Je serais preneur d'une clarification !
Vous êtes sensible de l'ogdoade! Ce n'est pas parce que les gnostiques, selon saint Irénée, utilisaient ce terme, qu'il faudrait interdire de l'employer à saint Hilaire, confesseur de la foi de Nicée, un siècle et demi plus tard. Par exemple, quand il parle de l'ogdoade évangélique, il fait allusion aux huit (octo) béatitudes de Matthieu 5. La spéculation sur les chiffres bibliques est courante dans l'Antiquité.
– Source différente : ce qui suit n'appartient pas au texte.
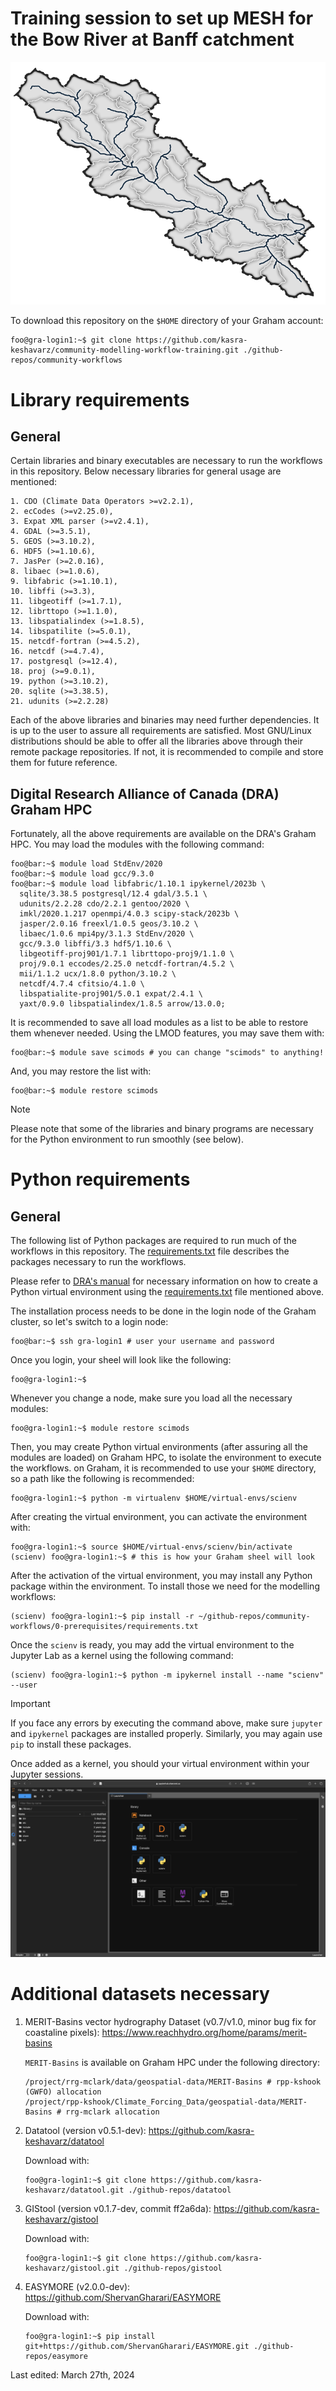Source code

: # Training session to set up MESH for the Bow River at Banff catchment
![Bow River at Banff Catchment](./0-prerequisites/img/bow.png)

To download this repository on the `$HOME` directory of your Graham account:
```console
foo@gra-login1:~$ git clone https://github.com/kasra-keshavarz/community-modelling-workflow-training.git ./github-repos/community-workflows
```


# Library requirements
## General
Certain libraries and binary executables are necessary to run the
workflows in this repository. Below necessary libraries for general usage
are mentioned:
```console
1. CDO (Climate Data Operators >=v2.2.1),
2. ecCodes (>=v2.25.0),
3. Expat XML parser (>=v2.4.1),
4. GDAL (>=3.5.1),
5. GEOS (>=3.10.2),
6. HDF5 (>=1.10.6),
7. JasPer (>=2.0.16),
8. libaec (>=1.0.6),
9. libfabric (>=1.10.1),
10. libffi (>=3.3),
11. libgeotiff (>=1.7.1),
12. librttopo (>=1.1.0),
13. libspatialindex (>=1.8.5),
14. libspatilite (>=5.0.1),
15. netcdf-fortran (>=4.5.2),
16. netcdf (>=4.7.4),
17. postgresql (>=12.4),
18. proj (>=9.0.1),
19. python (>=3.10.2),
20. sqlite (>=3.38.5),
21. udunits (>=2.2.28)
```
Each of the above libraries and binaries may need further dependencies. It
is up to the user to assure all requirements are satisfied. Most GNU/Linux
distributions should be able to offer all the libraries above through
their remote package repositories. If not, it is recommended to compile
and store them for future reference.

## Digital Research Alliance of Canada (DRA) Graham HPC
Fortunately, all the above requirements are available on the DRA's Graham
HPC. You may load the modules with the following command:
```console
foo@bar:~$ module load StdEnv/2020
foo@bar:~$ module load gcc/9.3.0
foo@bar:~$ module load libfabric/1.10.1 ipykernel/2023b \
  sqlite/3.38.5 postgresql/12.4 gdal/3.5.1 \
  udunits/2.2.28 cdo/2.2.1 gentoo/2020 \
  imkl/2020.1.217 openmpi/4.0.3 scipy-stack/2023b \
  jasper/2.0.16 freexl/1.0.5 geos/3.10.2 \
  libaec/1.0.6 mpi4py/3.1.3 StdEnv/2020 \
  gcc/9.3.0 libffi/3.3 hdf5/1.10.6 \
  libgeotiff-proj901/1.7.1 librttopo-proj9/1.1.0 \
  proj/9.0.1 eccodes/2.25.0 netcdf-fortran/4.5.2 \
  mii/1.1.2 ucx/1.8.0 python/3.10.2 \
  netcdf/4.7.4 cfitsio/4.1.0 \
  libspatialite-proj901/5.0.1 expat/2.4.1 \
  yaxt/0.9.0 libspatialindex/1.8.5 arrow/13.0.0;
```
It is recommended to save all load modules as a list to be able to restore
them whenever needed. Using the LMOD features, you may save them with:
```console
foo@bar:~$ module save scimods # you can change "scimods" to anything!
```

And, you may restore the list with:
```console
foo@bar:~$ module restore scimods
```
> [!NOTE]
> Please note that some of the libraries and binary programs are necessary
for the Python environment to run smoothly (see below).

# Python requirements
## General
The following list of Python packages are required to run much of the
workflows in this repository. The [requirements.txt](./0-prerequisites/requirements.txt)
file describes the packages necessary to run the workflows.

Please refer to [DRA's
manual](https://docs.alliancecan.ca/wiki/Python#Creating_and_using_a_virtual_environment)
for necessary information on how to create a Python virtual environment
using the [requirements.txt](./0-prerequisites/requirements.txt) file mentioned above.

The installation process needs to be done in the login node of the Graham
cluster, so let's switch to a login node:
```console
foo@bar:~$ ssh gra-login1 # user your username and password
```

Once you login, your sheel will look like the following:
```console
foo@gra-login1:~$ 
```

Whenever you change a node, make sure you load all the necessary modules:
```console
foo@gra-login1:~$ module restore scimods
```

Then, you may create Python virtual environments (after assuring all
the modules are loaded) on Graham HPC, to isolate the environment
to execute the workflows. on Graham, it is recommended to use
your `$HOME` directory, so a path like the following is recommended:
```console
foo@gra-login1:~$ python -m virtualenv $HOME/virtual-envs/scienv
```

After creating the virtual environment, you can activate the environment
with:
```console
foo@gra-login1:~$ source $HOME/virtual-envs/scienv/bin/activate
(scienv) foo@gra-login1:~$ # this is how your Graham sheel will look
```

After the activation of the virtual environment, you may install any
Python package within the environment. To install those we need for
the modelling workflows:
```console
(scienv) foo@gra-login1:~$ pip install -r ~/github-repos/community-workflows/0-prerequisites/requirements.txt
```

Once the `scienv` is ready, you may add the virtual environment
to the Jupyter Lab as a kernel using the following command:
```console
(scienv) foo@gra-login1:~$ python -m ipykernel install --name "scienv" --user
```
> [!IMPORTANT]
> If you face any errors by executing the command above, make sure
> `jupyter` and `ipykernel` packages are installed properly. Similarly,
> you may again use `pip` to install these packages.

Once added as a kernel, you should your virtual environment within your
Jupyter sessions.
![Virtual environment within a Jupyter Session](./0-prerequisites/img/jupyter-venv.png)

# Additional datasets necessary
1. MERIT-Basins vector hydrography Dataset (v0.7/v1.0, minor bug fix for coastaline pixels): https://www.reachhydro.org/home/params/merit-basins </b>

   `MERIT-Basins` is available on Graham HPC under the following directory:
   ```console
   /project/rrg-mclark/data/geospatial-data/MERIT-Basins # rpp-kshook (GWFO) allocation
   /project/rpp-kshook/Climate_Forcing_Data/geospatial-data/MERIT-Basins # rrg-mclark allocation
   ```

2. Datatool (version v0.5.1-dev): https://github.com/kasra-keshavarz/datatool </b>

   Download with:
   ```console
   foo@gra-login1:~$ git clone https://github.com/kasra-keshavarz/datatool.git ./github-repos/datatool
   ```

3. GIStool (version v0.1.7-dev, commit ff2a6da): https://github.com/kasra-keshavarz/gistool </b>

   Download with:
   ```console
   foo@gra-login1:~$ git clone https://github.com/kasra-keshavarz/gistool.git ./github-repos/gistool
   ```

4. EASYMORE (v2.0.0-dev): https://github.com/ShervanGharari/EASYMORE </b>
  
   Download with:
   ```console
   foo@gra-login1:~$ pip install git+https://github.com/ShervanGharari/EASYMORE.git ./github-repos/easymore
   ```

Last edited: March 27th, 2024
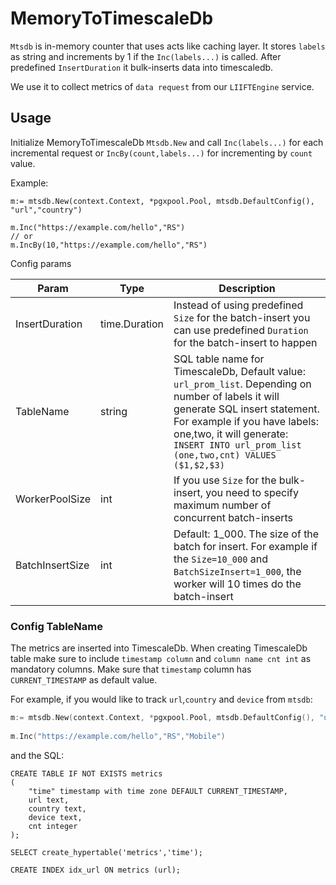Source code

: # MemoryToTimescaleDb
`Mtsdb` is in-memory counter that uses acts like caching layer. It stores `labels` as string and increments by 1 if the `Inc(labels...)` is called.
After predefined `InsertDuration` it bulk-inserts data into timescaledb.

We use it to collect metrics of `data request` from our `LIIFTEngine` service.

## Usage
Initialize MemoryToTimescaleDb `Mtsdb.New` and call `Inc(labels...)` for each incremental request or `IncBy(count,labels...)` for incrementing by `count` value.

Example:
```
m:= mtsdb.New(context.Context, *pgxpool.Pool, mtsdb.DefaultConfig(), "url","country")
	
m.Inc("https://example.com/hello","RS")
// or 
m.IncBy(10,"https://example.com/hello","RS")
```

Config params

| Param           | Type          | Description                                                                                                                                                                                                                                                 |
|-----------------|---------------|-------------------------------------------------------------------------------------------------------------------------------------------------------------------------------------------------------------------------------------------------------------|
| InsertDuration  | time.Duration | Instead of using predefined `Size` for the batch-insert you can use predefined `Duration` for the batch-insert to happen                                                                                                                                    |
| TableName       | string        | SQL table name for TimescaleDb, Default value: `url_prom_list`. Depending on number of labels it will generate SQL insert statement. For example if you have labels: one,two, it will generate: `INSERT INTO url_prom_list (one,two,cnt) VALUES ($1,$2,$3)` |
| WorkerPoolSize  | int           | If you use `Size` for the bulk-insert, you need to specify maximum number of concurrent batch-inserts                                                                                                                                                       | 
| BatchInsertSize | int           | Default: 1_000. The size of the batch for insert. For example if the `Size=10_000` and `BatchSizeInsert=1_000`, the worker will 10 times do the batch-insert                                                                                                |

### Config TableName
The metrics are inserted into TimescaleDb. When creating TimescaleDb table make sure to include `timestamp column` 
and `column name cnt int` as mandatory columns. Make sure that `timestamp` column has `CURRENT_TIMESTAMP` as default value.

For example, if you would like to track `url`,`country` and `device` from `mtsdb`:
```go
m:= mtsdb.New(context.Context, *pgxpool.Pool, mtsdb.DefaultConfig(), "url","country","device")
	
m.Inc("https://example.com/hello","RS","Mobile")
```
and the SQL:
```postgresql
CREATE TABLE IF NOT EXISTS metrics
(
    "time" timestamp with time zone DEFAULT CURRENT_TIMESTAMP,
    url text,
    country text,
    device text,
    cnt integer
);

SELECT create_hypertable('metrics','time');

CREATE INDEX idx_url ON metrics (url);
```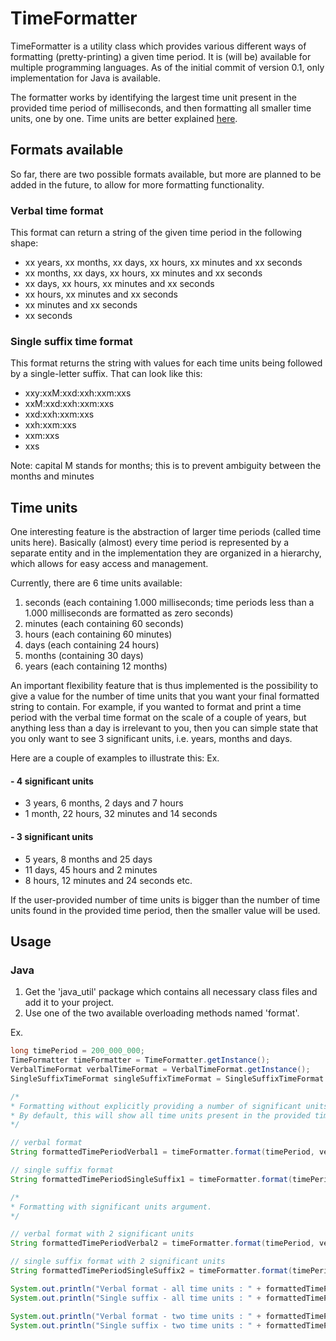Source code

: # TimeFormatter
TimeFormatter is a utility class which provides various different ways of formatting (pretty-printing) a given time period. It is (will be) available for multiple programming languages.
As of the initial commit of version 0.1, only implementation for Java is available.

The formatter works by identifying the largest time unit present in the provided time period of milliseconds, and then formatting all smaller time units, one by one. Time units are better explained [here].

## Formats available
So far, there are two possible formats available, but more are planned to be added in the future, to allow for more formatting functionality.

### Verbal time format
This format can return a string of the given time period in the following shape:

- xx years, xx months, xx days, xx hours, xx minutes and xx seconds
- xx months, xx days, xx hours, xx minutes and xx seconds
- xx days, xx hours, xx minutes and xx seconds
- xx hours, xx minutes and xx seconds
- xx minutes and xx seconds
- xx seconds

### Single suffix time format
This format returns the string with values for each time units being followed by a single-letter suffix.
That can look like this:

- xxy:xxM:xxd:xxh:xxm:xxs
- xxM:xxd:xxh:xxm:xxs
- xxd:xxh:xxm:xxs
- xxh:xxm:xxs
- xxm:xxs
- xxs

Note: capital M stands for months; this is to prevent ambiguity between the months and minutes

## Time units
One interesting feature is the abstraction of larger time periods (called time units here). Basically (almost) every time period is represented by a separate entity and in the implementation they are organized in a hierarchy, which allows for easy access and management.

Currently, there are 6 time units available:
1) seconds (each containing 1.000 milliseconds; time periods less than a 1.000 milliseconds are formatted as zero seconds)
2) minutes (each containing 60 seconds)
3) hours (each containing 60 minutes)
4) days (each containing 24 hours)
5) months (containing 30 days)
6) years (each containing 12 months)

An important flexibility feature that is thus implemented is the possibility to give a value for the number of time units that you want your final formatted string to contain.
For example, if you wanted to format and print a time period with the verbal time format on the scale of a couple of years, but anything less than a day is irrelevant to you, then you can simple state that you only want to see 3 significant units, i.e. years, months and days.

Here are a couple of examples to illustrate this:
Ex.
#### - 4 significant units
- 3 years, 6 months, 2 days and 7 hours
- 1 month, 22 hours, 32 minutes and 14 seconds

#### - 3 significant units
- 5 years, 8 months and 25 days
- 11 days, 45 hours and 2 minutes
- 8 hours, 12 minutes and 24 seconds
etc.

If the user-provided number of time units is bigger than the number of time units found in the provided time period, then the smaller value will be used.

## Usage
### Java
1. Get the 'java_util' package which contains all necessary class files and add it to your project.
2. Use one of the two available overloading methods named 'format'.

Ex.
```java
long timePeriod = 200_000_000;
TimeFormatter timeFormatter = TimeFormatter.getInstance();
VerbalTimeFormat verbalTimeFormat = VerbalTimeFormat.getInstance();
SingleSuffixTimeFormat singleSuffixTimeFormat = SingleSuffixTimeFormat.getInstance();

/*
* Formatting without explicitly providing a number of significant units.
* By default, this will show all time units present in the provided time period.
*/

// verbal format
String formattedTimePeriodVerbal1 = timeFormatter.format(timePeriod, verbalTimeFormat);

// single suffix format
String formattedTimePeriodSingleSuffix1 = timeFormatter.format(timePeriod, singleSuffixTimeFormat);

/*
* Formatting with significant units argument.
*/

// verbal format with 2 significant units
String formattedTimePeriodVerbal2 = timeFormatter.format(timePeriod, verbalTimeFormat, 2);

// single suffix format with 2 significant units
String formattedTimePeriodSingleSuffix2 = timeFormatter.format(timePeriod, singleSuffixTimeFormat, 2);

System.out.println("Verbal format - all time units : " + formattedTimePeriodVerbal1);
System.out.println("Single suffix - all time units : " + formattedTimePeriodSingleSuffix1);

System.out.println("Verbal format - two time units : " + formattedTimePeriodVerbal2);
System.out.println("Single suffix - two time units : " + formattedTimePeriodSingleSuffix2);
```

[here]: https://github.com/tabsoverspaces/TimeFormatter#time-units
Nos exégètes historico-critiques modernes nous en ont détournés, et tant pis si nous avons perdu ainsi une richesse supplémentaire de signification du texte sacré.
Merci de votre réponse, Peter Butler.
Le mien était volontairement un peu provocateur - avec toute la dévotion que j'ai pour St Hilaire.
Si d'autres lecteurs érudits pouvaient apporter d'autres précisions sur cette thématique, je les lirais avec beaucoup d'intérêt.
Mieux vaut éviter d’employer en mauvaise part le mot « gnostique » quand on parle d’un père et docteur de l’Eglise.
Quelques éléments d’explication.
Le 6 est du point de vue arithmétique un « nombre parfait », parce qu’il est égal à la somme de ses diviseurs : 1+2+3. Il est aussi le produit des deux premiers nombres premiers, 2x3, et la somme des premiers nombres pairs, 0+2+4. Du point de vue mystique il est également parfait parce que le monde a été fait en 6 jours (et il a été « refait » par le Christ sur la Croix un 6e jour). Ces particularités, uniques, font qu’il est approprié pour annoncer « l’octave », selon le titre du psaume 6 : le 8 est le nombre du Christ (ressuscité le 8e jour après avoir promulgué les 8 Béatitudes). Et le psaume 8 est un psaume éminemment messianique. Les psaumes 80 et 83 ont le même titre (« pour les pressoirs », à savoir la Passion). Tous deux sont également messianiques, comme l’indique déjà leur numéro, et le dernier y inclut la Trinité (3), qui se trouvait déjà incluse dans le 6 (2x3). On retrouve la perfection messianique du 8 dans le psaume 118 composé de 22 strophes de 8 stiques.
(On peut ajouter, notamment, que le deuxième « nombre parfait » est le 28, or le psaume 28 – le 2 des deux natures et le 8 christique - est tout à fait étonnant : http://yvesdaoudal.hautetfort.com/archive/2014/07/08/le-psaume-28-5406929.html)
Eh bien merci, Yves Daoudal, de cette réponse éclairante.
J'aime beaucoup le côté fondamentalement réel de tout cela. Sans emphase particulière, je remarque que cette manière atteste d'un lien profond et oublié entre l'Homme, la Création et le Créateur.